A chief operations officer could be assigned the responsibility of managing operations, programs and central services. Similarly, an executive officer or chief of staff could be assigned responsibility for managing staff functions.
Line processes include such things as applications (such as licensing), benefits transfer, filings (such as tax forms), information collection and dissemination, procurement, regulatory management, revenue collection, transactions. Staff functions: In theory, staff functions operate to carry the burden of activities that detract from conducting operational activities such as ongoing operations, new program development and central services. Often staff functions carry with them both a reporting and oversight role.
Legislation seems to be driving additional staff functions that may require the creation of new staffs or the layering of additional functions into current staffs.
Staff functions include such things as accounting, acquisition management, budgeting, capital planning, financial management, marketing, customer relationship management, organizational maturity/capabilities (proposed), personnel management and training, records management, strategic planning, travel.

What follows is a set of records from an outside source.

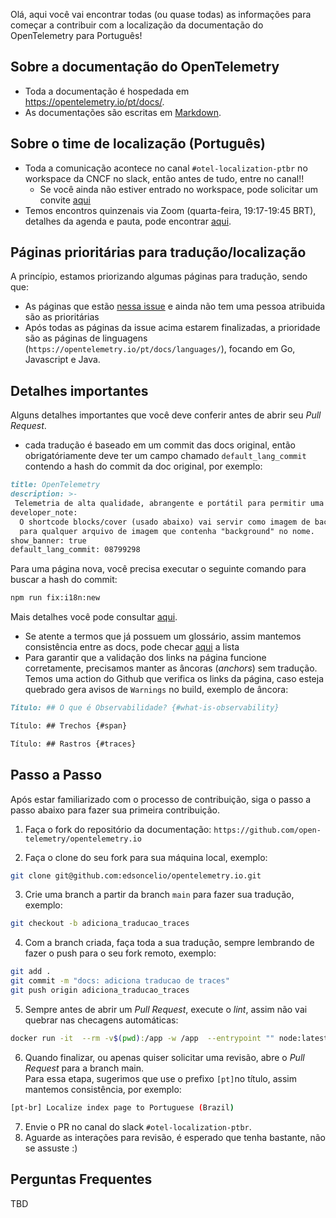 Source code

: Olá, aqui você vai encontrar todas (ou quase todas) as informações para começar 
a contribuir com a localização da documentação do OpenTelemetry para Português!

## Sobre a documentação do OpenTelemetry
* Toda a documentação é hospedada em https://opentelemetry.io/pt/docs/.
* As documentações são escritas em [Markdown](https://www.markdownguide.org/basic-syntax/).

## Sobre o time de localização (Português)
* Toda a comunicação acontece no canal `#otel-localization-ptbr` no workspace da CNCF no slack, então antes de tudo, entre no canal!!
  * Se você ainda não estiver entrado no workspace, pode solicitar um convite [aqui](https://communityinviter.com/apps/cloud-native/cncf)
* Temos encontros quinzenais via Zoom (quarta-feira, 19:17-19:45 BRT), detalhes da agenda e pauta, pode encontrar [aqui](https://docs.google.com/document/d/1W1jJ4OTm53sbOp7CrbNBMvR_2Z8TQRCkwejqD4f21SE/edit).

## Páginas prioritárias para tradução/localização
A princípio, estamos priorizando algumas páginas para tradução, sendo que:
* As páginas que estão [nessa issue](https://github.com/open-telemetry/opentelemetry.io/issues/4922) e ainda não tem uma pessoa atribuida são as prioritárias
* Após todas as páginas da issue acima estarem finalizadas, a prioridade são as páginas de linguagens (`https://opentelemetry.io/pt/docs/languages/`), focando em Go, Javascript e Java.


## Detalhes importantes
Alguns detalhes importantes que você deve conferir antes de abrir seu *Pull Request*.   
*  cada tradução é baseado em um commit das docs original, então obrigatóriamente deve ter um campo chamado `default_lang_commit` contendo a hash do commit da doc original, por exemplo:
```md
title: OpenTelemetry
description: >-
 Telemetria de alta qualidade, abrangente e portátil para permitir uma observabilidade eficaz
developer_note:
  O shortcode blocks/cover (usado abaixo) vai servir como imagem de background
  para qualquer arquivo de imagem que contenha "background" no nome.
show_banner: true
default_lang_commit: 08799298
```

Para uma página nova, você precisa executar o seguinte comando para buscar a hash do commit:
```bash
npm run fix:i18n:new
```
Mais detalhes você pode consultar [aqui](https://opentelemetry.io/docs/contributing/localization/#track-changes).

* Se atente a termos que já possuem um glossário, assim mantemos consistência entre as docs, pode checar [aqui](https://opentelemetry.io/docs/contributing/style-guide/#opentelemetryio-word-list) a lista
* Para garantir que a validação dos links na página funcione corretamente, precisamos manter as âncoras (_anchors_) sem tradução.   
Temos uma action do Github que verifica os links da página, caso esteja quebrado gera avisos de `Warnings` no build, exemplo de âncora:

```md
Título: ## O que é Observabilidade? {#what-is-observability}

Título: ## Trechos {#span}

Título: ## Rastros {#traces}
```

## Passo a Passo
Após estar familiarizado com o processo de contribuição, siga o passo a passo abaixo para fazer sua primeira contribuição.

1. Faça o fork do repositório da documentação: `https://github.com/open-telemetry/opentelemetry.io`

2. Faça o clone do seu fork para sua máquina local, exemplo:
```bash
git clone git@github.com:edsoncelio/opentelemetry.io.git
```

3. Crie uma branch a partir da branch `main` para fazer sua tradução, exemplo:
```bash
git checkout -b adiciona_traducao_traces
```
   
4. Com a branch criada, faça toda a sua tradução, sempre lembrando de fazer o push para o seu fork remoto, exemplo:
```bash
git add .
git commit -m "docs: adiciona traducao de traces"
git push origin adiciona_traducao_traces
```

5. Sempre antes de abrir um *Pull Request*, execute o *lint*, assim não vai quebrar nas checagens automáticas:
```bash
docker run -it  --rm -v$(pwd):/app -w /app  --entrypoint "" node:latest npx prettier --write .
``` 

6. Quando finalizar, ou apenas quiser solicitar uma revisão, abre o *Pull Request* para a branch main.   
Para essa etapa, sugerimos que use o prefixo `[pt]`no título, assim mantemos consistência, por exemplo:
```bash
[pt-br] Localize index page to Portuguese (Brazil)
```

7. Envie o PR no canal do slack `#otel-localization-ptbr`.
8. Aguarde as interações para revisão, é esperado que tenha bastante, não se assuste :) 


## Perguntas Frequentes
TBD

Operations: Ongoing products and services that are provided externally. Operations might include service delivery, manufacturing, distribution, etc. Programs: Ongoing projects or collections of projects that represent the development of a new or substantially changed product or service. Central services: Ongoing products and services that are provided centrally to the organization internally. These can be centralized at any level or decentralized. Typically, inventory management would not be done below the business-unit level except for large projects or operations. Business units: When the organization has a large number of products and services, some may be organized into another layer called a business unit. A business unit is a set of related or similar projects/programs.